■ **Directions for this task**: The records are to be repeated in full, with the images removed.

** Opening Data extracts block **

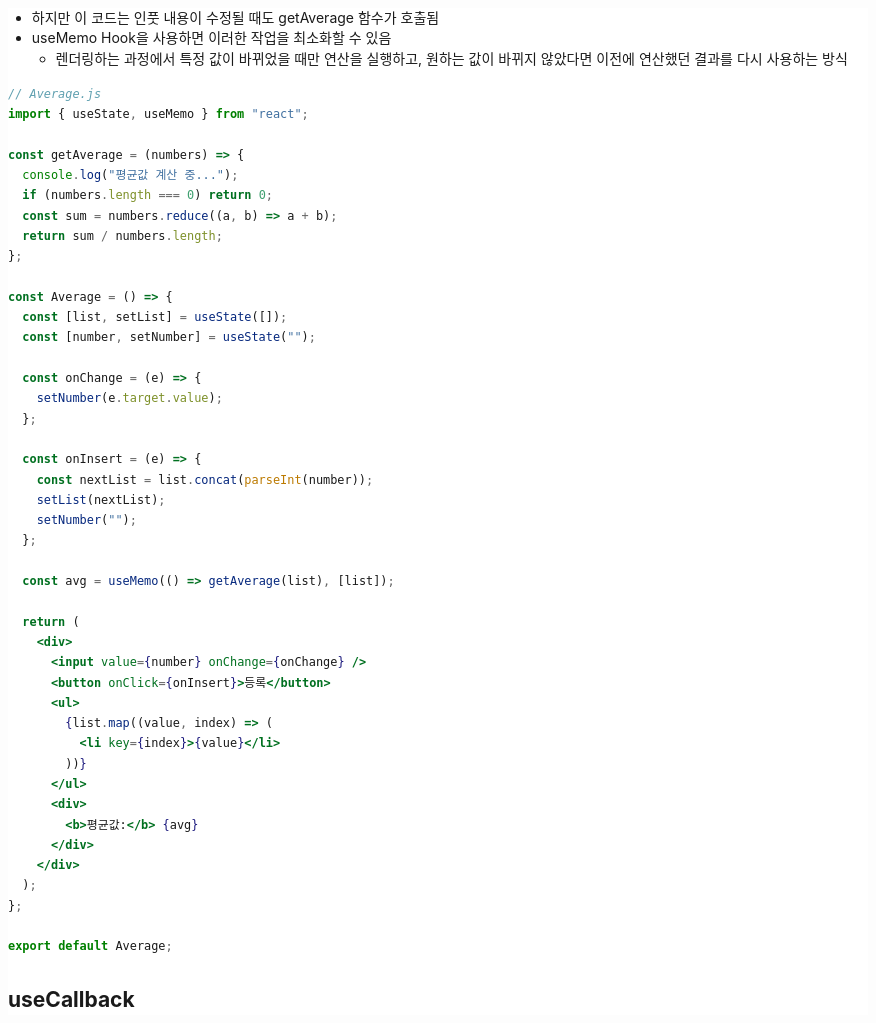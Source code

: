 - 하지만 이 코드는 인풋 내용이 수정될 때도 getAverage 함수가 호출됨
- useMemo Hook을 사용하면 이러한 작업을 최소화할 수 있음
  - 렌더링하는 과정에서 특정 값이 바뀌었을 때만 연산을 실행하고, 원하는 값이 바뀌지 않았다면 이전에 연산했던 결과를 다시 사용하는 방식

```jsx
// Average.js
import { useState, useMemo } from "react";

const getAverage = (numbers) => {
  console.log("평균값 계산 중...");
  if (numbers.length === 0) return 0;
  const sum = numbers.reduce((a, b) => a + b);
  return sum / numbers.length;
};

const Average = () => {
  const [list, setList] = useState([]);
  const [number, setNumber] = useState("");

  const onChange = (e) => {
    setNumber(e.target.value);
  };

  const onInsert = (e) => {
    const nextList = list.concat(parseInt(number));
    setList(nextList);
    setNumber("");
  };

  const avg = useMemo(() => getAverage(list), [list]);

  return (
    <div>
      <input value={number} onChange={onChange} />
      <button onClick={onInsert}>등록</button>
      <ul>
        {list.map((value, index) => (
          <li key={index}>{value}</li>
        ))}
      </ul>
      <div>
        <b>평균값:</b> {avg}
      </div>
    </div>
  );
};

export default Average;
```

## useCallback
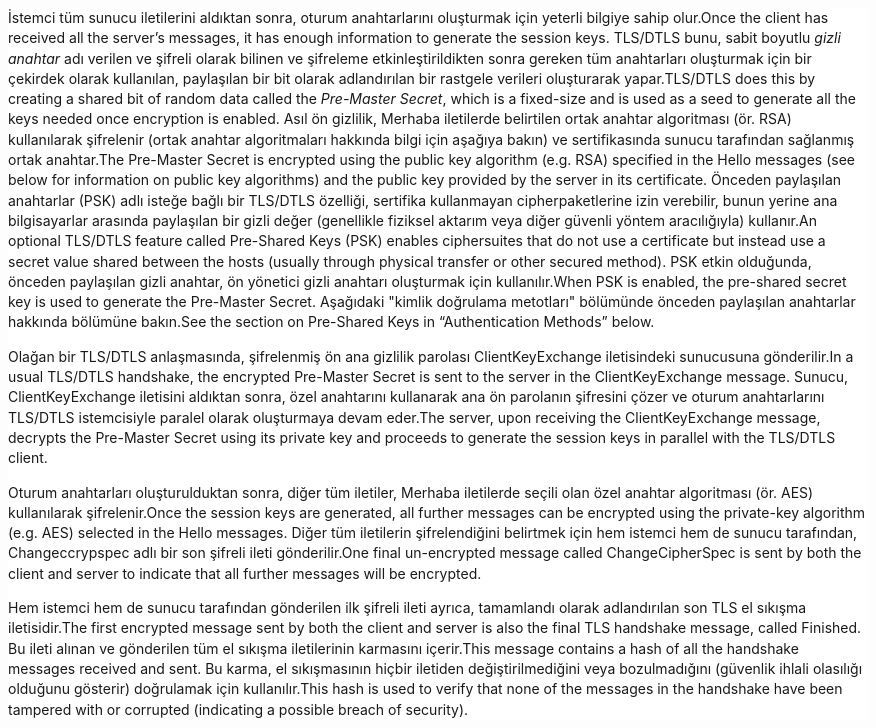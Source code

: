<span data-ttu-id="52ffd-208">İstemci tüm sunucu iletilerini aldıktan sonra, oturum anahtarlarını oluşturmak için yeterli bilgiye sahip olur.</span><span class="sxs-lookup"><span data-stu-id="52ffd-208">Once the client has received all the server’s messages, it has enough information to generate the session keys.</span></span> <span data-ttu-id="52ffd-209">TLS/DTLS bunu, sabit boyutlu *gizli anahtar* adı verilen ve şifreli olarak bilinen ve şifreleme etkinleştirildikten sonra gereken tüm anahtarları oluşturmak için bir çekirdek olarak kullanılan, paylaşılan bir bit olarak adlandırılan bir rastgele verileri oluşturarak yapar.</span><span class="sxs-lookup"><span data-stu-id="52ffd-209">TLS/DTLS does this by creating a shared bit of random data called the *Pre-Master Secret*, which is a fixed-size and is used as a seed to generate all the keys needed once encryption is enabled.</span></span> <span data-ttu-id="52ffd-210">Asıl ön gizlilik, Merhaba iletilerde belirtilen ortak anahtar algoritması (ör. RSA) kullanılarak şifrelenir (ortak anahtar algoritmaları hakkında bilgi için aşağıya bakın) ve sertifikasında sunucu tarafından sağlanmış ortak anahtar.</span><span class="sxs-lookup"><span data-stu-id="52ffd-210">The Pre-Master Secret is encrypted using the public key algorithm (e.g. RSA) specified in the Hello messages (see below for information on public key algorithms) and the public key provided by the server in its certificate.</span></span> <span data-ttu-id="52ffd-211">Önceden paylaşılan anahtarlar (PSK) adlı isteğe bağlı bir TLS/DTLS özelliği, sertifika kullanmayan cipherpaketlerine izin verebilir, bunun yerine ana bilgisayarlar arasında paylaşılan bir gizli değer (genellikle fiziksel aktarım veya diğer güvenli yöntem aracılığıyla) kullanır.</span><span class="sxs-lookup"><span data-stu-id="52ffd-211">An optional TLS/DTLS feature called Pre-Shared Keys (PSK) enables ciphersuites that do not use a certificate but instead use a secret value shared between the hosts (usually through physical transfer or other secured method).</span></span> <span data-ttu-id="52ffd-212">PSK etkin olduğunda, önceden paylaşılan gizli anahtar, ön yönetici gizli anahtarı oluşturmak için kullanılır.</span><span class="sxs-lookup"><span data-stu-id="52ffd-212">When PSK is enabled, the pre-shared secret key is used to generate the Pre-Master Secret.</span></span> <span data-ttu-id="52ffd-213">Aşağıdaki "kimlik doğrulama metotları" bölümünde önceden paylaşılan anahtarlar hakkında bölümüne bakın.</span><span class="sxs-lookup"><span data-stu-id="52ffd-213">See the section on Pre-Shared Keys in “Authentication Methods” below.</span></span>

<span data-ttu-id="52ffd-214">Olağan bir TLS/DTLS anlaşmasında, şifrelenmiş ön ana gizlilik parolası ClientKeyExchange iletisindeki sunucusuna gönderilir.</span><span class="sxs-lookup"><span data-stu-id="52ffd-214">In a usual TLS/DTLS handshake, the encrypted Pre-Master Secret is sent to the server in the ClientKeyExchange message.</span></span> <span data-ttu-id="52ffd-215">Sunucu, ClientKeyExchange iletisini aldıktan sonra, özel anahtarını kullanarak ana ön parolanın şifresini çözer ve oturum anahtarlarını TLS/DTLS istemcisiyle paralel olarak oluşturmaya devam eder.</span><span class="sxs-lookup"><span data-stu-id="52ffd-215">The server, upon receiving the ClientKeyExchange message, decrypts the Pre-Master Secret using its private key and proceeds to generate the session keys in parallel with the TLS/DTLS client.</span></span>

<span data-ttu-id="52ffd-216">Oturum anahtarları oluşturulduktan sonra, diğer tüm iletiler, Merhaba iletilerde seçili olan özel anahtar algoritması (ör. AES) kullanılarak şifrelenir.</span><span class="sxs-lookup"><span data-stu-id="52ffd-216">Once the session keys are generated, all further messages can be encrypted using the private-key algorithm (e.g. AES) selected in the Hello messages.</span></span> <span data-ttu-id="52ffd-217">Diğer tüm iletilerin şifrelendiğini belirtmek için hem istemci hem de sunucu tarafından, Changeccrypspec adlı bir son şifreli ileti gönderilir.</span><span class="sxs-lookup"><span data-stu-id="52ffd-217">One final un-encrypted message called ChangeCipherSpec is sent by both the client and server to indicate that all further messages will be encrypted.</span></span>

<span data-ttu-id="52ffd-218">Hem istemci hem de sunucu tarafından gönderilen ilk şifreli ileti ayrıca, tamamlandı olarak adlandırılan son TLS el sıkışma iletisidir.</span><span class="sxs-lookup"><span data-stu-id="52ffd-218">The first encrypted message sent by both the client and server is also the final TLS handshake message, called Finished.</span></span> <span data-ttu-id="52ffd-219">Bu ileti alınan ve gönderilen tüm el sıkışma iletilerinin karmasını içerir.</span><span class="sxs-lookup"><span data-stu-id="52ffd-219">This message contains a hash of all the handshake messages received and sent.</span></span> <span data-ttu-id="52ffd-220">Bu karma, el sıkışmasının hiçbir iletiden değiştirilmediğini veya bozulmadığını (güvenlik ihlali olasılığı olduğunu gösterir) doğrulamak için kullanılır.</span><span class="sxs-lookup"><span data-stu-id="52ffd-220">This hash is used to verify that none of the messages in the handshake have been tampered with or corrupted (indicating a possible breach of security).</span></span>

** Closing Data extracts block **

■ **Answer for the task**:
Source code

: - 하지만 이 코드는 인풋 내용이 수정될 때도 getAverage 함수가 호출됨
- useMemo Hook을 사용하면 이러한 작업을 최소화할 수 있음
  - 렌더링하는 과정에서 특정 값이 바뀌었을 때만 연산을 실행하고, 원하는 값이 바뀌지 않았다면 이전에 연산했던 결과를 다시 사용하는 방식

```jsx
// Average.js
import { useState, useMemo } from "react";

const getAverage = (numbers) => {
  console.log("평균값 계산 중...");
  if (numbers.length === 0) return 0;
  const sum = numbers.reduce((a, b) => a + b);
  return sum / numbers.length;
};

const Average = () => {
  const [list, setList] = useState([]);
  const [number, setNumber] = useState("");

  const onChange = (e) => {
    setNumber(e.target.value);
  };

  const onInsert = (e) => {
    const nextList = list.concat(parseInt(number));
    setList(nextList);
    setNumber("");
  };

  const avg = useMemo(() => getAverage(list), [list]);

  return (
    <div>
      <input value={number} onChange={onChange} />
      <button onClick={onInsert}>등록</button>
      <ul>
        {list.map((value, index) => (
          <li key={index}>{value}</li>
        ))}
      </ul>
      <div>
        <b>평균값:</b> {avg}
      </div>
    </div>
  );
};

export default Average;
```

## useCallback
Source code

:<span data-ttu-id="52ffd-208">İstemci tüm sunucu iletilerini aldıktan sonra, oturum anahtarlarını oluşturmak için yeterli bilgiye sahip olur.</span><span class="sxs-lookup"><span data-stu-id="52ffd-208">Once the client has received all the server’s messages, it has enough information to generate the session keys.</span></span> <span data-ttu-id="52ffd-209">TLS/DTLS bunu, sabit boyutlu *gizli anahtar* adı verilen ve şifreli olarak bilinen ve şifreleme etkinleştirildikten sonra gereken tüm anahtarları oluşturmak için bir çekirdek olarak kullanılan, paylaşılan bir bit olarak adlandırılan bir rastgele verileri oluşturarak yapar.</span><span class="sxs-lookup"><span data-stu-id="52ffd-209">TLS/DTLS does this by creating a shared bit of random data called the *Pre-Master Secret*, which is a fixed-size and is used as a seed to generate all the keys needed once encryption is enabled.</span></span> <span data-ttu-id="52ffd-210">Asıl ön gizlilik, Merhaba iletilerde belirtilen ortak anahtar algoritması (ör. RSA) kullanılarak şifrelenir (ortak anahtar algoritmaları hakkında bilgi için aşağıya bakın) ve sertifikasında sunucu tarafından sağlanmış ortak anahtar.</span><span class="sxs-lookup"><span data-stu-id="52ffd-210">The Pre-Master Secret is encrypted using the public key algorithm (e.g. RSA) specified in the Hello messages (see below for information on public key algorithms) and the public key provided by the server in its certificate.</span></span> <span data-ttu-id="52ffd-211">Önceden paylaşılan anahtarlar (PSK) adlı isteğe bağlı bir TLS/DTLS özelliği, sertifika kullanmayan cipherpaketlerine izin verebilir, bunun yerine ana bilgisayarlar arasında paylaşılan bir gizli değer (genellikle fiziksel aktarım veya diğer güvenli yöntem aracılığıyla) kullanır.</span><span class="sxs-lookup"><span data-stu-id="52ffd-211">An optional TLS/DTLS feature called Pre-Shared Keys (PSK) enables ciphersuites that do not use a certificate but instead use a secret value shared between the hosts (usually through physical transfer or other secured method).</span></span> <span data-ttu-id="52ffd-212">PSK etkin olduğunda, önceden paylaşılan gizli anahtar, ön yönetici gizli anahtarı oluşturmak için kullanılır.</span><span class="sxs-lookup"><span data-stu-id="52ffd-212">When PSK is enabled, the pre-shared secret key is used to generate the Pre-Master Secret.</span></span> <span data-ttu-id="52ffd-213">Aşağıdaki "kimlik doğrulama metotları" bölümünde önceden paylaşılan anahtarlar hakkında bölümüne bakın.</span><span class="sxs-lookup"><span data-stu-id="52ffd-213">See the section on Pre-Shared Keys in “Authentication Methods” below.</span></span>

<span data-ttu-id="52ffd-214">Olağan bir TLS/DTLS anlaşmasında, şifrelenmiş ön ana gizlilik parolası ClientKeyExchange iletisindeki sunucusuna gönderilir.</span><span class="sxs-lookup"><span data-stu-id="52ffd-214">In a usual TLS/DTLS handshake, the encrypted Pre-Master Secret is sent to the server in the ClientKeyExchange message.</span></span> <span data-ttu-id="52ffd-215">Sunucu, ClientKeyExchange iletisini aldıktan sonra, özel anahtarını kullanarak ana ön parolanın şifresini çözer ve oturum anahtarlarını TLS/DTLS istemcisiyle paralel olarak oluşturmaya devam eder.</span><span class="sxs-lookup"><span data-stu-id="52ffd-215">The server, upon receiving the ClientKeyExchange message, decrypts the Pre-Master Secret using its private key and proceeds to generate the session keys in parallel with the TLS/DTLS client.</span></span>

<span data-ttu-id="52ffd-216">Oturum anahtarları oluşturulduktan sonra, diğer tüm iletiler, Merhaba iletilerde seçili olan özel anahtar algoritması (ör. AES) kullanılarak şifrelenir.</span><span class="sxs-lookup"><span data-stu-id="52ffd-216">Once the session keys are generated, all further messages can be encrypted using the private-key algorithm (e.g. AES) selected in the Hello messages.</span></span> <span data-ttu-id="52ffd-217">Diğer tüm iletilerin şifrelendiğini belirtmek için hem istemci hem de sunucu tarafından, Changeccrypspec adlı bir son şifreli ileti gönderilir.</span><span class="sxs-lookup"><span data-stu-id="52ffd-217">One final un-encrypted message called ChangeCipherSpec is sent by both the client and server to indicate that all further messages will be encrypted.</span></span>

<span data-ttu-id="52ffd-218">Hem istemci hem de sunucu tarafından gönderilen ilk şifreli ileti ayrıca, tamamlandı olarak adlandırılan son TLS el sıkışma iletisidir.</span><span class="sxs-lookup"><span data-stu-id="52ffd-218">The first encrypted message sent by both the client and server is also the final TLS handshake message, called Finished.</span></span> <span data-ttu-id="52ffd-219">Bu ileti alınan ve gönderilen tüm el sıkışma iletilerinin karmasını içerir.</span><span class="sxs-lookup"><span data-stu-id="52ffd-219">This message contains a hash of all the handshake messages received and sent.</span></span> <span data-ttu-id="52ffd-220">Bu karma, el sıkışmasının hiçbir iletiden değiştirilmediğini veya bozulmadığını (güvenlik ihlali olasılığı olduğunu gösterir) doğrulamak için kullanılır.</span><span class="sxs-lookup"><span data-stu-id="52ffd-220">This hash is used to verify that none of the messages in the handshake have been tampered with or corrupted (indicating a possible breach of security).</span></span>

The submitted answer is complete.